Arūnas took a large folder of paper, tempera and gouache to Paris. He chose lighter technique instead of oil and canvas. He could think in colours quicker on paper. He wanted to render impressions, register moods and feel the atmosphere of this city. Soon the studio became a real workshop of Arūnas. The walls, tables and floors were full of unfinished paintings. He wrote down while painting: “I am on the border which may be trusted already”.


I came to Paris in March. Endless visits to museums, walks along streets and places which have already been discovered by Arūnas started again. Everything was new to me, seen only in history books. We admired the abundance of the city, its smells.


After returning to the studio, we painted. We used to drink wine in evenings and talk till late night. Sometimes we walked in the night city, up to Pont Neuf, along the banks of the Seine and back. It seemed that Paris was never asleep.


Mornings started with coffee and viewing of wealth of book sellers on the quay. One day we dropped into a large bookstore where Arūnas’ attention was attracted by a wonderful book about the painter Georges Rouault. The book was covered in plastic, and Arūnas leaned it against the wall in the studio stating that perhaps he would never unpack it. Perhaps this was a way for him to preserve and slow down the time of Paris.


He brought this book home unpacked. Colleagues started to joke about it but Arūnas explained seriously: “I do not want to return from Paris yet.”


The painter Mykolas Šalkauskas ( 1935-2002) visited us at the beginning of autumn. Telling about Paris, Arūnas opened his folder unconsciously. Mykolas evaluated the works created by Arūnas in Paris well. Later Arūnas selected halls for exhibiting these works carefully. He wanted them presented in neat frames and with mate glass.

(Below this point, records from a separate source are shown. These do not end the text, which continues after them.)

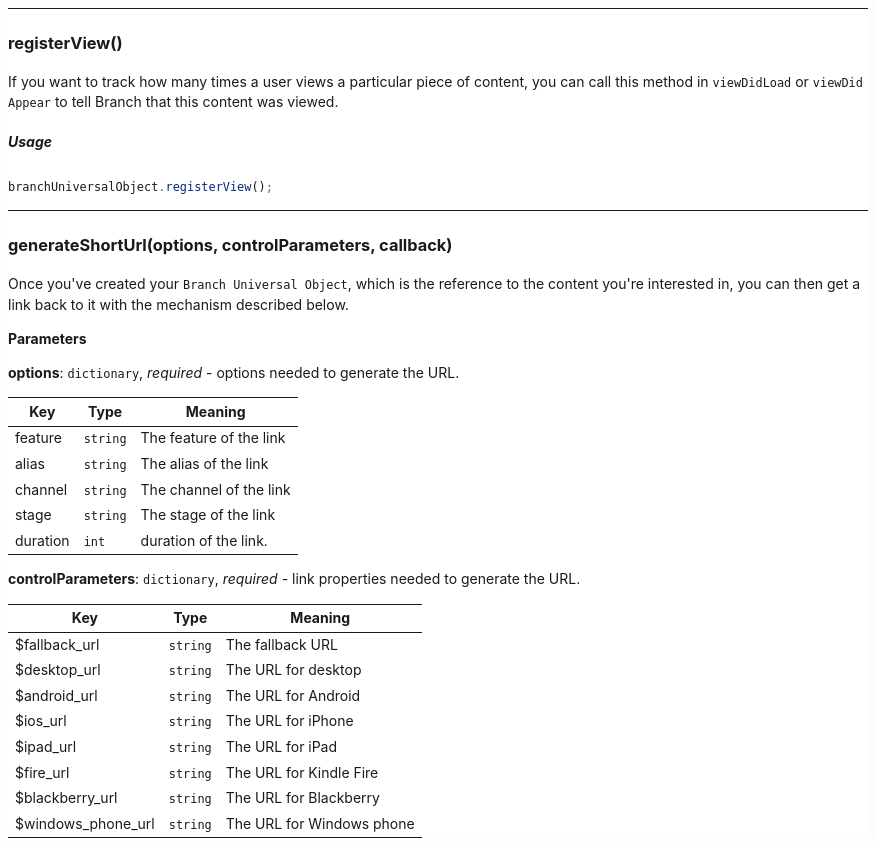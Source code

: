 ___



### registerView()

If you want to track how many times a user views a particular piece of content, you can call this method in `viewDidLoad` or `viewDidAppear` to tell Branch that this content was viewed.

##### Usage
```js
branchUniversalObject.registerView();
```

___



### generateShortUrl(options, controlParameters, callback)

Once you've created your `Branch Universal Object`, which is the reference to the content you're interested in, you can then get a link back to it with the mechanism described below.

**Parameters**

**options**: `dictionary`, _required_ - options needed to generate the URL.

| **Key** | Type | **Meaning**
| --- | --- |---
| feature | `string` | The feature of the link
| alias | `string` | The alias of the link
| channel | `string` | The channel of the link
| stage | `string` | The stage of the link
| duration | `int` | duration of the link.

**controlParameters**: `dictionary`, _required_ - link properties needed to generate the URL.

| **Key** | Type | **Meaning**
| --- | --- |---
| $fallback_url | `string` | The fallback URL
| $desktop_url | `string` | The URL for desktop
| $android_url | `string` | The URL for Android
| $ios_url | `string` | The URL for iPhone
| $ipad_url | `string` | The URL for iPad
| $fire_url | `string` | The URL for Kindle Fire
| $blackberry_url | `string` | The URL for Blackberry
| $windows_phone_url | `string` | The URL for Windows phone
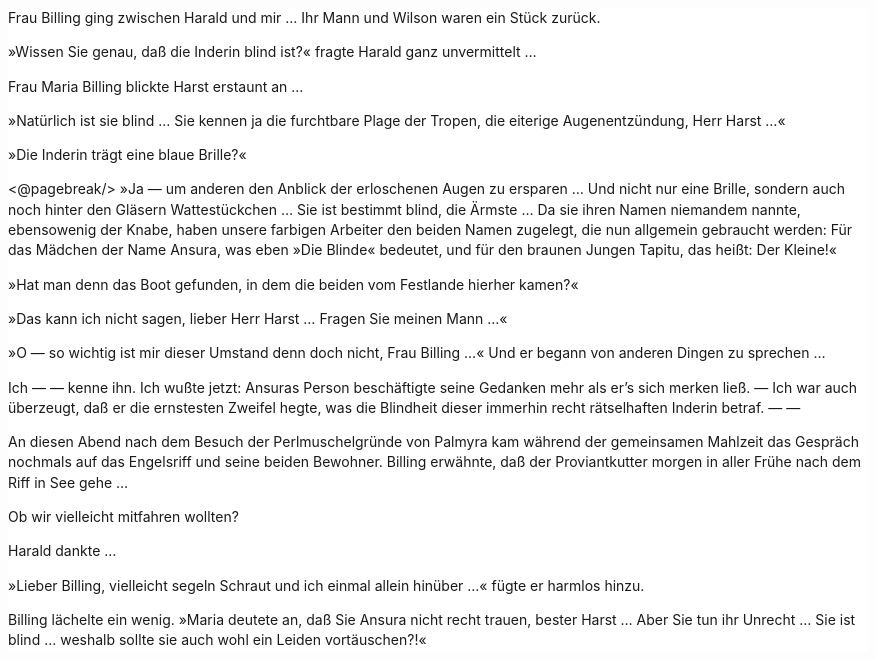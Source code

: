 Frau Billing ging zwischen Harald und mir … Ihr
Mann und Wilson waren ein Stück zurück.

»Wissen Sie genau, daß die Inderin blind ist?« fragte
Harald ganz unvermittelt …

Frau Maria Billing blickte Harst erstaunt an …

»Natürlich ist sie blind … Sie kennen ja die furchtbare
Plage der Tropen, die eiterige Augenentzündung, Herr
Harst …«

»Die Inderin trägt eine blaue Brille?«

<@pagebreak/>
»Ja — um anderen den Anblick der erloschenen Augen
zu ersparen … Und nicht nur eine Brille, sondern auch
noch hinter den Gläsern Wattestückchen … Sie ist bestimmt
blind, die Ärmste … Da sie ihren Namen niemandem
nannte, ebensowenig der Knabe, haben unsere farbigen Arbeiter
den beiden Namen zugelegt, die nun allgemein gebraucht
werden: Für das Mädchen der Name Ansura, was
eben »Die Blinde« bedeutet, und für den braunen Jungen
Tapitu, das heißt: Der Kleine!«

»Hat man denn das Boot gefunden, in dem die beiden
vom Festlande hierher kamen?«

»Das kann ich nicht sagen, lieber Herr Harst … Fragen
Sie meinen Mann …«

»O — so wichtig ist mir dieser Umstand denn doch nicht,
Frau Billing …« Und er begann von anderen Dingen
zu sprechen …

Ich — — kenne ihn. Ich wußte jetzt: Ansuras Person
beschäftigte seine Gedanken mehr als er’s sich merken
ließ. — Ich war auch überzeugt, daß er die ernstesten Zweifel
hegte, was die Blindheit dieser immerhin recht rätselhaften
Inderin betraf. — —

An diesen Abend nach dem Besuch der Perlmuschelgründe
von Palmyra kam während der gemeinsamen Mahlzeit
das Gespräch nochmals auf das Engelsriff und seine
beiden Bewohner. Billing erwähnte, daß der Proviantkutter
morgen in aller Frühe nach dem Riff in See gehe …

Ob wir vielleicht mitfahren wollten?

Harald dankte …

»Lieber Billing, vielleicht segeln Schraut und ich einmal
allein hinüber …« fügte er harmlos hinzu.

Billing lächelte ein wenig. »Maria deutete an, daß
Sie Ansura nicht recht trauen, bester Harst … Aber Sie
tun ihr Unrecht … Sie ist blind … weshalb sollte sie
auch wohl ein Leiden vortäuschen?!«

In 1998 Arūnas left for Berlin, where he exhibited “Paris auf Papier” at Giedrė Bartelt gallery.


In 1999 these works were exhibited at Kaunas Picture Gallery of the National M.K.Čiurlionis Art Museum. The time of the exhibition coincided with the exhibition of the famous world painter Sigmar Polke. The works of the German painter were presented in one hall, and the works of Arūnas – in another. The exhibitions were contrasting but spoke about life in the world in voices of strong personalities.


Arūnas wrote a short text for his exhibition: “It is a compensation of day impressions. Abundance of particular facts drowned in synthesis. It is the reflection of environment. Every work has particular inspirations from which I distanced to painting areas while working. It is a simple entirety of work in Paris’97”.